Bölge idare mahkemesi kararları arasındaki aykırılığın giderilmesi istemiyle ilgili kararlara konu olaylarda, Türkiye Elektrik İletim Anonim Şirketi tarafından alınan ihale kararlarından doğan damga vergilerinin davacılar tarafından ihale makamına ödenmesinin ardından, ihaleyi yapan ve ihale kararını imzalayan Türkiye Elektrik İletim Anonim Şirketinin resmi daire niteliğini haiz olmadığından bahisle söz konusu vergilerin iadesi istemiyle düzeltme ve şikayet başvurulan yapılmış ve bu başvuruların reddine dair işlemlerin iptali ile haksız olarak tahsil edildiği iddia edilen damga vergilerinin tahsil tarihinden itibaren faiziyle birlikte iadesi istemiyle davalar açılmıştır.

Aykırılığın giderilmesi istemine konu olan husus Türkiye Elektrik İletim Anonim Şirketi tarafından yapılan ihaleler uhdesinde kalan davacılardan ihale kararlarından doğan damga vergilerinin tahsil edilmesinin hukuka aykırı olup olmadığının Vergi Usul Kanunu'nun düzeltme-şikayet hükümleri kapsamında incelenip incelenemeyeceğine ilişkindir.

IV- AYKIRILIĞIN GİDERİLMESİ İSTEMİNE KONU BÖLGE İDARE MAHKEMESİ

KARARLARI:

A- Konya Bölge İdare Mahkemesi 1, Vergi Dava Dairesinin E:2020/1355 sayılı dosyasına konu yargılama süreci:

Dava konusu istemin özeti: Türkiye Elektrik İletim Anonim Şirketi 19. Bölge

Müdürlüğü tarafından ihale edilen iş uhdesinde kalan davacı tarafından, ihale kararından doğan ve ödenen damga vergisinin iadesi istemiyle yapılan başvurunun reddî üzerine tesis edilen şikayet başvurusunun reddine ilişkin işlemin iptali ile ödenen verginin ödendiği tarihten itibaren işleyecek tecil faiziyle birlikte iadesi istemiyle dava açılmıştır.

Antalya 1. Vergi Mahkemesinin 12/10/2020 tarih ve E:2020/276, K:2020/1046 sayılı kararı:

Davacı tarafından ihale kararından doğan damga vergisinin İhaleyi yapan ve ihale kararında imzası bulunan Türkiye Elektrik İletim Anonim Şirketi tarafından ödenmesi gerektiğinden bahisle söz konusu verginin tahsilinde vergi hatası bulunduğu iddia edilmektedir.

Uyuşmazlığın çözümü Türkiye Elektrik İletim Anonim Şirketi tarafından alınan ihale kararından doğan damga vergisinin kim tarafından ödeneceği ve dolayısıyla Türkiye Elektrik İletim Anonim Şirketinin resmi daire sıfatını haiz olup olmadığının hukuki değerlendirmesine bağlıdır.

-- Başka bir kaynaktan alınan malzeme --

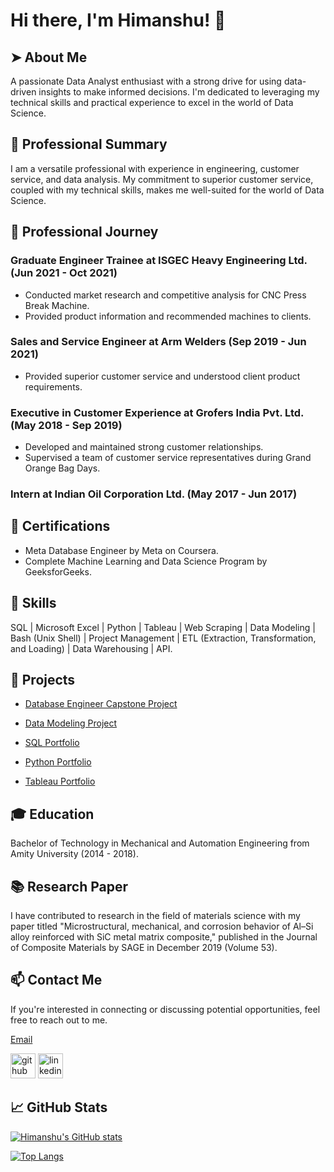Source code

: # Hi there, I'm Himanshu! 🙏

## ➤ About Me

A passionate Data Analyst enthusiast with a strong drive for using data-driven insights to make informed decisions. I'm dedicated to leveraging my technical skills and practical experience to excel in the world of Data Science.

## 🌟 Professional Summary

I am a versatile professional with experience in engineering, customer service, and data analysis. My commitment to superior customer service, coupled with my technical skills, makes me well-suited for the world of Data Science.

## 💼 Professional Journey

### Graduate Engineer Trainee at ISGEC Heavy Engineering Ltd. (Jun 2021 - Oct 2021)

- Conducted market research and competitive analysis for CNC Press Break Machine.
- Provided product information and recommended machines to clients.

### Sales and Service Engineer at Arm Welders (Sep 2019 - Jun 2021)

- Provided superior customer service and understood client product requirements.

### Executive in Customer Experience at Grofers India Pvt. Ltd. (May 2018 - Sep 2019)

- Developed and maintained strong customer relationships.
- Supervised a team of customer service representatives during Grand Orange Bag Days.

### Intern at Indian Oil Corporation Ltd. (May 2017 - Jun 2017)

## 📜 Certifications

- Meta Database Engineer by Meta on Coursera.
- Complete Machine Learning and Data Science Program by GeeksforGeeks.

## 🚀 Skills

SQL | Microsoft Excel | Python | Tableau | Web Scraping | Data Modeling | Bash (Unix Shell) | Project Management | ETL (Extraction, Transformation, and Loading) | Data Warehousing | API.

## 📁 Projects

- [Database Engineer Capstone Project](https://github.com/himanshu1295/db-capstone-project)

- [Data Modeling Project](https://github.com/himanshu1295/Data_Modeling_Project)

- [SQL Portfolio](https://github.com/himanshu1295/SQL_Portfolio)

- [Python Portfolio](https://github.com/himanshu1295/Python_Portfolio)

- [Tableau Portfolio](https://public.tableau.com/app/profile/himanshu.vashisth7928)

## 🎓 Education

Bachelor of Technology in Mechanical and Automation Engineering from Amity University (2014 - 2018).

## 📚 Research Paper

I have contributed to research in the field of materials science with my paper titled "Microstructural, mechanical, and corrosion behavior of Al–Si alloy reinforced with SiC metal matrix composite," published in the Journal of Composite Materials by SAGE in December 2019 (Volume 53).

## 📫 Contact Me

If you're interested in connecting or discussing potential opportunities, feel free to reach out to me.

[Email](mailto:4488himanshu@gmail.com)

[<img src='https://cdn.jsdelivr.net/npm/simple-icons@3.0.1/icons/github.svg' alt='github' height='40'>](https://github.com/himanshu1295) [<img src='https://cdn.jsdelivr.net/npm/simple-icons@3.0.1/icons/linkedin.svg' alt='linkedin' height='40'>](https://www.linkedin.com/in/vashisth12/)

## 📈 GitHub Stats

[![Himanshu's GitHub stats](https://github-readme-stats.vercel.app/api?username=himanshu1295)](https://github.com/himanshu1295/github-readme-stats)

[![Top Langs](https://github-readme-stats.vercel.app/api/top-langs/?username=himanshu1295&layout=compact)](https://github.com/himanshu1295)



<!--
**himanshu1295/himanshu1295** is a ✨ _special_ ✨ repository because its `README.md` (this file) appears on your GitHub profile.

Here are some ideas to get you started:

- 🔭 I’m currently working on ...
- 🌱 I’m currently learning ...
- 👯 I’m looking to collaborate on ...
- 🤔 I’m looking for help with ...
- 💬 Ask me about ...
- 📫 How to reach me: ...
- 😄 Pronouns: ...
- ⚡ Fun fact: ...
-->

Bunun ortaya konulabilmesi ise 2001/2026 sayılı Kararname eki Bakanlar Kurulu kararı ile kurulan Türkiye Elektrik İletim Anonim Şirketinin Ana Sözleşmesi, 233 sayılı Kamu İktisadi Teşebbüsleri Hakkında Kanun Hükmündeki Kararname hükümleri ve 5018 sayılı Kamu Mali Yönetimi ve Kontrol Kanunu hükümleri ile Damga Vergisi Kanunu’nun ilgili hükümlerinin yorumlanmasına bağlı olduğundan uyuşmazlık konusu verginin tahsilinde 213 sayılı Vergi Usul Kanunu'nun aradığı anlamda açık bir vergilendirme hatası bulunmadığı sonucuna varılmaktadır.

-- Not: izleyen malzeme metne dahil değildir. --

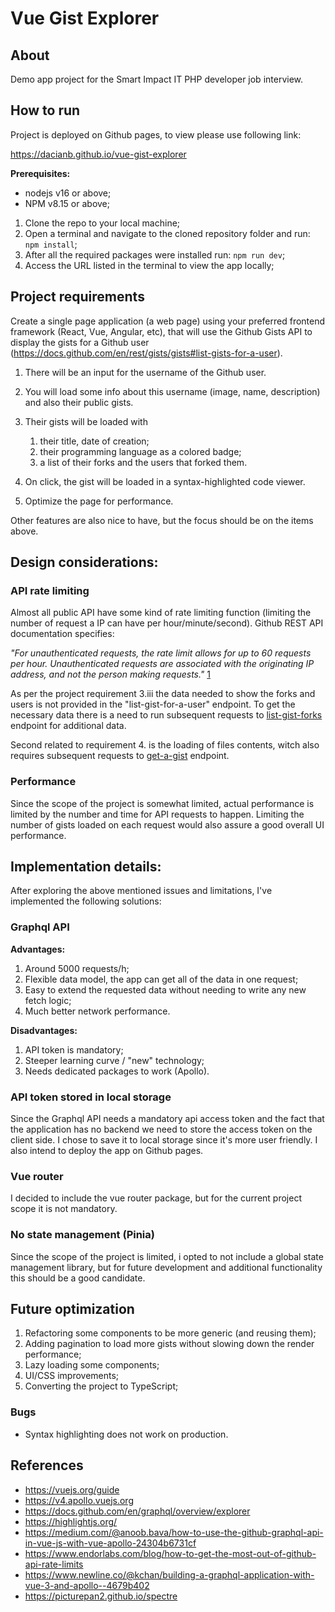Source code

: # Vue Gist Explorer

## About

Demo app project for the Smart Impact IT PHP developer job interview.

## How to run

Project is deployed on Github pages, to view please use following link:

https://dacianb.github.io/vue-gist-explorer

**Prerequisites:**

- nodejs v16 or above;
- NPM v8.15 or above;

1. Clone the repo to your local machine;
2. Open a terminal and navigate to the cloned repository folder and run: `npm install`;
3. After all the required packages were installed run: `npm run dev`;
4. Access the URL listed in the terminal to view the app locally;

## Project requirements

Create a single page application (a web page) using your preferred frontend framework (React, Vue, Angular, etc), that will use the Github Gists API to display the gists for a Github user (https://docs.github.com/en/rest/gists/gists#list-gists-for-a-user).

1. There will be an input for the username of the Github user.

2. You will load some info about this username (image, name, description) and also their public gists.

3. Their gists will be loaded with

   1. their title, date of creation;
   2. their programming language as a colored badge;
   3. a list of their forks and the users that forked them.

4. On click, the gist will be loaded in a syntax-highlighted code viewer.

5. Optimize the page for performance.

Other features are also nice to have, but the focus should be on the items above.

## Design considerations:

### API rate limiting

Almost all public API have some kind of rate limiting function (limiting the number of request a IP can have per hour/minute/second). Github REST API documentation specifies:

_"For unauthenticated requests, the rate limit allows for up to 60 requests per hour. Unauthenticated requests are associated with the originating IP address, and not the person making requests."_ [1](https://docs.github.com/en/rest/overview/resources-in-the-rest-api)

As per the project requirement 3.iii the data needed to show the forks and users is not provided in the "list-gist-for-a-user" endpoint. To get the necessary data there is a need to run subsequent requests to [list-gist-forks](https://docs.github.com/en/rest/gists/gists#list-gist-forks) endpoint for additional data.

Second related to requirement 4. is the loading of files contents, witch also requires subsequent requests to [get-a-gist](https://docs.github.com/en/rest/gists/gists#get-a-gist) endpoint.

### Performance

Since the scope of the project is somewhat limited, actual performance is limited by the number and time for API requests to happen. Limiting the number of gists loaded on each request would also assure a good overall UI performance.

## Implementation details:

After exploring the above mentioned issues and limitations, I've implemented the following solutions:

### Graphql API

**Advantages:**

1. Around 5000 requests/h;
2. Flexible data model, the app can get all of the data in one request;
3. Easy to extend the requested data without needing to write any new fetch logic;
4. Much better network performance.

**Disadvantages:**

1. API token is mandatory;
2. Steeper learning curve / "new" technology;
3. Needs dedicated packages to work (Apollo).

### API token stored in local storage

Since the Graphql API needs a mandatory api access token and the fact that the application has no backend we need to store the access token on the client side. I chose to save it to local storage since it's more user friendly. I also intend to deploy the app on Github pages.

### Vue router

I decided to include the vue router package, but for the current project scope it is not mandatory.

### No state management (Pinia)

Since the scope of the project is limited, i opted to not include a global state management library, but for future development and additional functionality this should be a good candidate.

## Future optimization

1. Refactoring some components to be more generic (and reusing them);
2. Adding pagination to load more gists without slowing down the render performance;
3. Lazy loading some components;
4. UI/CSS improvements;
5. Converting the project to TypeScript;

### Bugs

- Syntax highlighting does not work on production.

## References

- https://vuejs.org/guide
- https://v4.apollo.vuejs.org
- https://docs.github.com/en/graphql/overview/explorer
- https://highlightjs.org/
- https://medium.com/@anoob.bava/how-to-use-the-github-graphql-api-in-vue-js-with-vue-apollo-24304b6731cf
- https://www.endorlabs.com/blog/how-to-get-the-most-out-of-github-api-rate-limits
- https://www.newline.co/@kchan/building-a-graphql-application-with-vue-3-and-apollo--4679b402
- https://picturepan2.github.io/spectre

488 sayılı Damga Vergisi Kanunu'nun İlgili hükümleri ile Türkiye Elektrik iletim Anonim Şirketinin kuruluşuna dair hükümler ve 5018 sayılı Kanun hükümlerinin yorumu sonunda çözümlenebilecek nitelikte olan uyuşmazlığa ilişkin iddialar, herhangi bir kuşku ya da hukuki tartışmaya meydan bırakmayacak şekilde açık bir vergi hatası kapsamında olmayıp hukuki bir ihtilaf niteliğinde olduğundan dava konusu işlemde hukuka aykırılık bulunmamaktadır.

Mahkeme, bu gerekçeyle davanın reddine karar vermiştir.

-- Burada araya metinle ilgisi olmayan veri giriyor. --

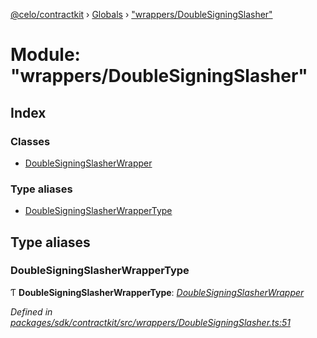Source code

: [@celo/contractkit](../README.md) › [Globals](../globals.md) › ["wrappers/DoubleSigningSlasher"](_wrappers_doublesigningslasher_.md)

# Module: "wrappers/DoubleSigningSlasher"

## Index

### Classes

* [DoubleSigningSlasherWrapper](../classes/_wrappers_doublesigningslasher_.doublesigningslasherwrapper.md)

### Type aliases

* [DoubleSigningSlasherWrapperType](_wrappers_doublesigningslasher_.md#doublesigningslasherwrappertype)

## Type aliases

###  DoubleSigningSlasherWrapperType

Ƭ **DoubleSigningSlasherWrapperType**: *[DoubleSigningSlasherWrapper](../classes/_wrappers_doublesigningslasher_.doublesigningslasherwrapper.md)*

*Defined in [packages/sdk/contractkit/src/wrappers/DoubleSigningSlasher.ts:51](https://github.com/celo-org/celo-monorepo/blob/master/packages/sdk/contractkit/src/wrappers/DoubleSigningSlasher.ts#L51)*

Davacının istinaf istemini inceleyen Konya Bölge İdare Mahkemesi 1. Vergi Dava Dairesinin 22/01/2021 tarih ve E:2020/1355, K:2021/60 sayılı kararı:

Vergi Dava Dairesi kaldırılması istenilen mahkeme kararının hukuka uygun bulunduğu gerekçesiyle istinaf başvurusunu reddetmiştir.

B- Ankara Bölge İdare Mahkemesi 4. Vergi Dava Dairesinin E:2020/1371 sayılı dosyasına konu yargılama süreci:

Dava konusu istemin özeti: Türkiye Elektrik İletim Anonim Şirketi Genel Müdürlüğü tarafından ihale edilen İş uhdesinde kalan davacı tarafından, İhale kararından doğan ve ödenen damga vergisinin iadesi istemiyle yapılan başvurunun reddi üzerine tesis edilen şikayet başvurusunun reddine ilişkin işlemin iptali ile ödenen verginin ödendiği tarihten itibaren işleyecek tecil faiziyle birlikte iadesi istemiyle dava açılmıştır.

Ankara 5. Vergi Mahkemesinin 29/04/2020 tarih ve E:2019/1599, K:2020/969 sayılı kararı:

5018 sayılı Kamu Mali Yönetimi ve Kontrol Kanunu’na ekli I ve II sayılı cetvellerde sayılan genel ve özel bütçe kapsamındaki kamu idareleri arasında Türkiye Elektrik İletim Anonim Şirketi yer almamaktadır. Kurumun, damga vergisi yönünden resmi daire sayılacağı ya da damga vergisinden muaf olduğu yönünde başka bir kanun ya da kanun hükmünde kararnamede herhangi bir düzenleme de bulunmamaktadır. Dolayısıyla 488 sayılı Damga Vergisi Kanunu'nun 8. maddesinde belirtilen resmi daire sıfatını haiz olmayan ve damga vergisinden muaf tutulmayan Türkiye Elektrik İletim Anonim Şirketi tarafından alınan ihale kararından doğan damga vergisinin mükellefi de ihaleyi yapan ve ihale kararında imzası bulunan Türkiye Elektrik İletim Anonim Şirketi olacaktır.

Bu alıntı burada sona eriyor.